## [AVAILABLE DATA]
╔══

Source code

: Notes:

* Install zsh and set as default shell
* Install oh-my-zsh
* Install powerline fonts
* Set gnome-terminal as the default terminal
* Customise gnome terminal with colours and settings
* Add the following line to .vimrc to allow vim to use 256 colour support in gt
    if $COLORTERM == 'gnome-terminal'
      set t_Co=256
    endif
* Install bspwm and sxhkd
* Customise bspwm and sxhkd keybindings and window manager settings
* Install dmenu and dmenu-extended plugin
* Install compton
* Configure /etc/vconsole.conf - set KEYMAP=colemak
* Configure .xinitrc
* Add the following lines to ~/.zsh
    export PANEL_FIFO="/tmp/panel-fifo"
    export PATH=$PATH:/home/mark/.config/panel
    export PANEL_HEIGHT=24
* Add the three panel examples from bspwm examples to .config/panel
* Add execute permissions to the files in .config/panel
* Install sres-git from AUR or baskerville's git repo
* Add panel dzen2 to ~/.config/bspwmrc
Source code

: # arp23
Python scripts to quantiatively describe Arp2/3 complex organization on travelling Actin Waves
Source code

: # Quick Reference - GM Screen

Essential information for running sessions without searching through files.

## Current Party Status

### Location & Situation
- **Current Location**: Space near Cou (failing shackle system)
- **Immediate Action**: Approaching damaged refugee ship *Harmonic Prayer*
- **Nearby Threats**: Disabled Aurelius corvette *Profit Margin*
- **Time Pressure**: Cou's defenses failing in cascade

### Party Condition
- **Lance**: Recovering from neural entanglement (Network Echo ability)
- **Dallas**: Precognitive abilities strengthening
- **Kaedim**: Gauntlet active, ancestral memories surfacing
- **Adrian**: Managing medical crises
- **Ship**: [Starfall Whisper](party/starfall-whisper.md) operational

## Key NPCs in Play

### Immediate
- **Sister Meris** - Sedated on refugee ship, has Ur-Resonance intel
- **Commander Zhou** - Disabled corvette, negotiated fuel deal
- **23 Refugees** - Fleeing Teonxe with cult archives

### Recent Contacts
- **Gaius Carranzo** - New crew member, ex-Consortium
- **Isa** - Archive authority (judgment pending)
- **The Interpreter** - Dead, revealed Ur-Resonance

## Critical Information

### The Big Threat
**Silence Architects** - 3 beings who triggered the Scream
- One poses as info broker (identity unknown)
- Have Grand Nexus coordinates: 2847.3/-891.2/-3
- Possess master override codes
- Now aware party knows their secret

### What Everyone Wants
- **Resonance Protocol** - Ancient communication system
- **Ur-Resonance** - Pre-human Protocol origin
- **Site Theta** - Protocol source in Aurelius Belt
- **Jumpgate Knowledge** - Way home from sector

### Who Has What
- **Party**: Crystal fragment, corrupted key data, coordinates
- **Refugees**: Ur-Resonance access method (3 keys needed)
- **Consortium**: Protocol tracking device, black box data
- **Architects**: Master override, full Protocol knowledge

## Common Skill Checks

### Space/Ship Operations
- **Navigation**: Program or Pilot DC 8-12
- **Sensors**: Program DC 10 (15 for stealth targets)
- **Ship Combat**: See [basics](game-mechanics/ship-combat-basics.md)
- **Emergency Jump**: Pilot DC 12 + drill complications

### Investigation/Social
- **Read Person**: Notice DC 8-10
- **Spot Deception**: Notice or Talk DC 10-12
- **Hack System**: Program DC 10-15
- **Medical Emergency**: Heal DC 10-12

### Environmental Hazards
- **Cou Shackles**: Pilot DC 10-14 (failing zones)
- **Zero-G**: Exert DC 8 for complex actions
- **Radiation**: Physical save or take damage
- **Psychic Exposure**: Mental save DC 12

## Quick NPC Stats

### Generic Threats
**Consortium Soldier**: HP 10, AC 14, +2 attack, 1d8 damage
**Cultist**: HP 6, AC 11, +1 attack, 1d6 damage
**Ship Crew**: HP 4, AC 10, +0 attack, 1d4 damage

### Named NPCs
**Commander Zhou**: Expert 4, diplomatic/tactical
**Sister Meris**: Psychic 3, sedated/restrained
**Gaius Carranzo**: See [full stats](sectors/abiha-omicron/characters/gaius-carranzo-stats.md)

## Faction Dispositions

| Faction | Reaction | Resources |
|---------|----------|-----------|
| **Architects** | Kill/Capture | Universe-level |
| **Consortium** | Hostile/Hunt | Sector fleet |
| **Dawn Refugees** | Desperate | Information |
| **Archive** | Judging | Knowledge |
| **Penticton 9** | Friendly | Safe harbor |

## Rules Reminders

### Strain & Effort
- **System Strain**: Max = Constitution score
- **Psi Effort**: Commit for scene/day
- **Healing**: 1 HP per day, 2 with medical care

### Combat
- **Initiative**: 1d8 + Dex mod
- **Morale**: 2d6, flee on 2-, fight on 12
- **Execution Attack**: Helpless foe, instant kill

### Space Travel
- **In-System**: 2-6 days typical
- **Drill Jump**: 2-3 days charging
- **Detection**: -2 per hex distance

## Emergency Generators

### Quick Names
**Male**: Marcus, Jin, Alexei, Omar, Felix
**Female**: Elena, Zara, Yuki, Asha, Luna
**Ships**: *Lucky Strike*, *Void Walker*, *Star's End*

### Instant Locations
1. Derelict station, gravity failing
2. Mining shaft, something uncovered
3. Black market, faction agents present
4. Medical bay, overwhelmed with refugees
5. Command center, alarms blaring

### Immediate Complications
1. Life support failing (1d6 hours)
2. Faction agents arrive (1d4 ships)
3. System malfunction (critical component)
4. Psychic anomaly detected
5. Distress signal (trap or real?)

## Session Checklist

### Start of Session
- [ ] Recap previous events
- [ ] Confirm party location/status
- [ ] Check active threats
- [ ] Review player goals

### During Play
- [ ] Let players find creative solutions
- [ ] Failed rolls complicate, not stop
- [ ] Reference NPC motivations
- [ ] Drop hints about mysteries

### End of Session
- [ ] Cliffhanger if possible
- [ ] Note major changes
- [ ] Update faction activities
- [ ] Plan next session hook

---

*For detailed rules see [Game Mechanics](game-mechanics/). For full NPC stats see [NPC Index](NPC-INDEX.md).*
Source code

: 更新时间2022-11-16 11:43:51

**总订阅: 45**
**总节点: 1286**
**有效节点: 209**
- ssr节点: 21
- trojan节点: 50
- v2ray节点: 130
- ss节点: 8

╚══

## [EXERCISE AIM]
What are the lines from the one with "- [ ] Reference NPC motivations" through the last line of the records above? Quote them exactly and add nothing.

## [RESULT OF THIS TASK]
- [ ] Reference NPC motivations
- [ ] Drop hints about mysteries

### End of Session
- [ ] Cliffhanger if possible
- [ ] Note major changes
- [ ] Update faction activities
- [ ] Plan next session hook

---

*For detailed rules see [Game Mechanics](game-mechanics/). For full NPC stats see [NPC Index](NPC-INDEX.md).*
Source code

: 更新时间2022-11-16 11:43:51

**总订阅: 45**
**总节点: 1286**
**有效节点: 209**
- ssr节点: 21
- trojan节点: 50
- v2ray节点: 130
- ss节点: 8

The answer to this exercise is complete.